Like many of Egypts ancient monuments, Luxor Temple was a site to behold. While partly in ruins, reconstruction efforts over the last century have helped restore some the temple's former glory.
Temples of Karnak
The temple complex of Karnak was once the religious center of Egyptian society. At one point, 80,000 people worked in or for the temples. The scale of the complex of the Temples of Karnak is difficult to comprehend without being there in person. Each of the giant columns seems large enough to swallow a house, and the sheer number of columns is mind boggling.
All of the temples we visited were filled with beautiful hieroglyphics. We were awestruck by the detail and range of subjects.

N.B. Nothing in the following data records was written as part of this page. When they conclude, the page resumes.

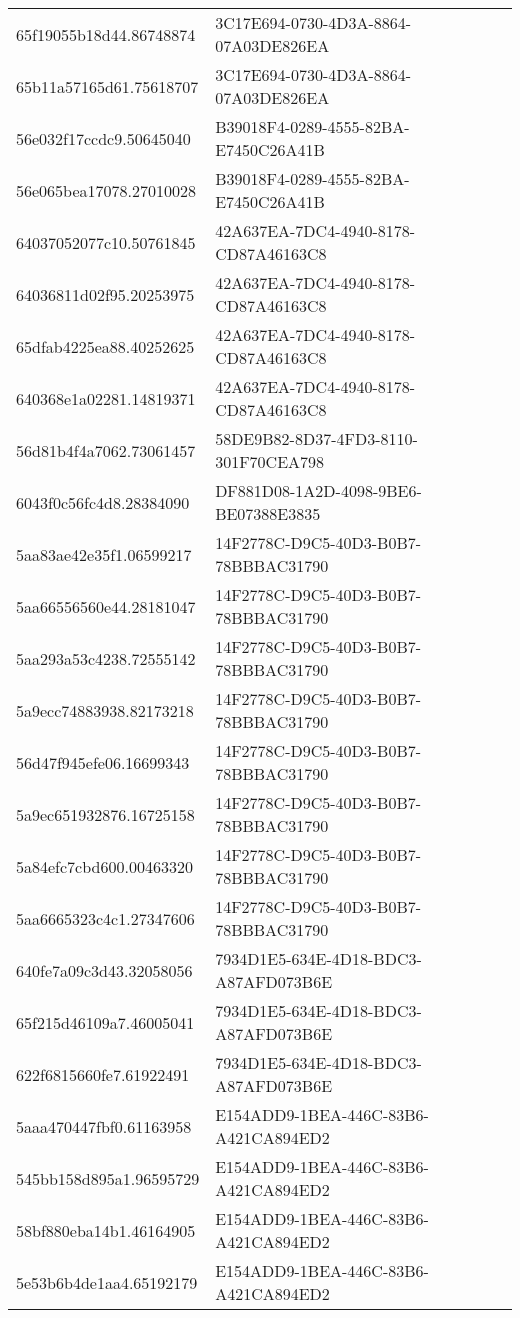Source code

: \begin{tabular}{ll}
65f19055b18d44.86748874 & 3C17E694-0730-4D3A-8864-07A03DE826EA \\
65b11a57165d61.75618707 & 3C17E694-0730-4D3A-8864-07A03DE826EA \\
56e032f17ccdc9.50645040 & B39018F4-0289-4555-82BA-E7450C26A41B \\
56e065bea17078.27010028 & B39018F4-0289-4555-82BA-E7450C26A41B \\
64037052077c10.50761845 & 42A637EA-7DC4-4940-8178-CD87A46163C8 \\
64036811d02f95.20253975 & 42A637EA-7DC4-4940-8178-CD87A46163C8 \\
65dfab4225ea88.40252625 & 42A637EA-7DC4-4940-8178-CD87A46163C8 \\
640368e1a02281.14819371 & 42A637EA-7DC4-4940-8178-CD87A46163C8 \\
56d81b4f4a7062.73061457 & 58DE9B82-8D37-4FD3-8110-301F70CEA798 \\
6043f0c56fc4d8.28384090 & DF881D08-1A2D-4098-9BE6-BE07388E3835 \\
5aa83ae42e35f1.06599217 & 14F2778C-D9C5-40D3-B0B7-78BBBAC31790 \\
5aa66556560e44.28181047 & 14F2778C-D9C5-40D3-B0B7-78BBBAC31790 \\
5aa293a53c4238.72555142 & 14F2778C-D9C5-40D3-B0B7-78BBBAC31790 \\
5a9ecc74883938.82173218 & 14F2778C-D9C5-40D3-B0B7-78BBBAC31790 \\
56d47f945efe06.16699343 & 14F2778C-D9C5-40D3-B0B7-78BBBAC31790 \\
5a9ec651932876.16725158 & 14F2778C-D9C5-40D3-B0B7-78BBBAC31790 \\
5a84efc7cbd600.00463320 & 14F2778C-D9C5-40D3-B0B7-78BBBAC31790 \\
5aa6665323c4c1.27347606 & 14F2778C-D9C5-40D3-B0B7-78BBBAC31790 \\
640fe7a09c3d43.32058056 & 7934D1E5-634E-4D18-BDC3-A87AFD073B6E \\
65f215d46109a7.46005041 & 7934D1E5-634E-4D18-BDC3-A87AFD073B6E \\
622f6815660fe7.61922491 & 7934D1E5-634E-4D18-BDC3-A87AFD073B6E \\
5aaa470447fbf0.61163958 & E154ADD9-1BEA-446C-83B6-A421CA894ED2 \\
545bb158d895a1.96595729 & E154ADD9-1BEA-446C-83B6-A421CA894ED2 \\
58bf880eba14b1.46164905 & E154ADD9-1BEA-446C-83B6-A421CA894ED2 \\
5e53b6b4de1aa4.65192179 & E154ADD9-1BEA-446C-83B6-A421CA894ED2 \\

\end{tabular}
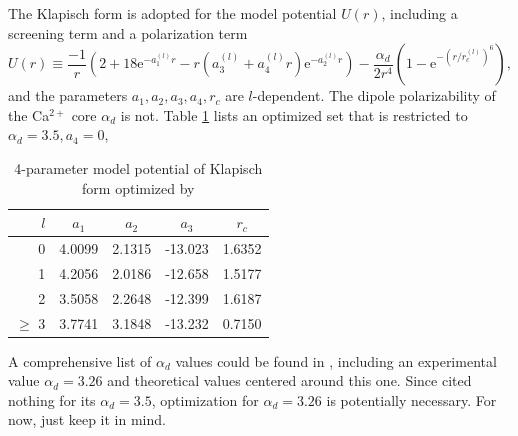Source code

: \documentclass{article}
\newcommand{\e}{\mathrm{e}}
\begin{document}
The Klapisch form is adopted for the model potential $U(r)$, including a screening term and a polarization term
\begin{equation}
U(r) \equiv \frac{-1}{r}(2+18\e^{-a_1^{(l)} r} - r(a_3^{(l)} + a_4^{(l)}r)\e^{-a_2^{(l)}r}) - \frac{\alpha_d}{2r^4}(1-\e^{-(r/r_c^{(l)})^6}),
\end{equation}
and the parameters $a_1, a_2, a_3, a_4, r_c$ are $l$-dependent. The dipole polarizability of the Ca${}^{2+}$ core $\alpha_d$ is not. Table \ref{tab:Aymar1991} lists an optimized set that is restricted to $\alpha_d=3.5, a_4=0$,
\begin{table}[htbp]
\caption{4-parameter model potential of Klapisch form optimized by \cite{Aymar_1991}} \label{tab:Aymar1991}
\centering
\begin{tabular}{r|cccc}
\hline\hline
$l$ & $a_1$ & $a_2$ &$a_3$ &		$r_c$ \\ \hline
0 & 4.0099	& 2.1315 &	-13.023 &	1.6352	\\ \hline
1 & 4.2056	& 2.0186	&	-12.658 & 1.5177 	\\ \hline
2 & 3.5058	& 2.2648	& 	-12.399 & 1.6187	\\ \hline
$\geq$ 3 & 3.7741	& 3.1848	&-13.232&0.7150	\\ \hline
\end{tabular}
\end{table}
A comprehensive list of $\alpha_d$ values could be found in \cite{PhysRevA.88.062504}, including an experimental value \cite{UOpik_1967} $\alpha_d=3.26$ and theoretical values centered around this one. Since \cite{Aymar_1991} cited nothing for its $\alpha_d=3.5$, optimization for $\alpha_d=3.26$ is potentially necessary. For now, just keep it in mind.
\end{document}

Donkey trip to the Valley of the Kings
One of the highlights of our time in Egypt was the donkey trip to the Valley of the Kings. While not as sexy as camels or horses, these creatures were very impressive nonetheless. I still do not understand how such a small animal can carry such a heavy load on its back.
We occasionally suffered from envy of the hoards of tourists traveling in air-conditioned buses, but at the end of the day, wouldn't have done it any other way. The comic aspect of it alone was worth the blistering heat. We were simultaneously appalled and amused to see our 170 lb guide ride a tiny donkey and, early on, noticed our donkeys competing with each other for the lead.
We got up at 6 am for the donkey trip to beat the afternoon heat. On our way to the Valley of the Kings, we passed the Colossi of Memnon, two 60 foot giants, which are the only remains of what was once the largest complex on the West Bank.
As we passed the Colossi, we could see hot air balloons in the horizon. Hot air ballooning is a popular and inexpensive attraction in Luxor.
After climbing the hillside to reach the Valley of the Kings, we had to climb down to the burial chambers on foot while guide and beasts waited above.
After visiting 3 of the 62 tombs, including King Tuts, we made our way back up to the donkeys and around the desert landscape to visit Queen Hatshepsut's temple. The Temple of Hatshepsut is built with the cliffs rising behind it, making for an impressive and intimidating monument.
Our guide finished the trip with a visit to his village and home. Unfortunately we let our guard down and our nephew got kicked by a donkey while we drank tea. Fortunately, the damage was only superficial. Crisis averted! It was only noon, but with the temperature at 110 Fahrenheit, we were ready to call it quits.
Our felucca experience
During our final full day in Luxor, we decided to take a ride on an Egyptian felucca. The wind was not blowing, but it was a soothing end to our heat-filled, temple-packed days.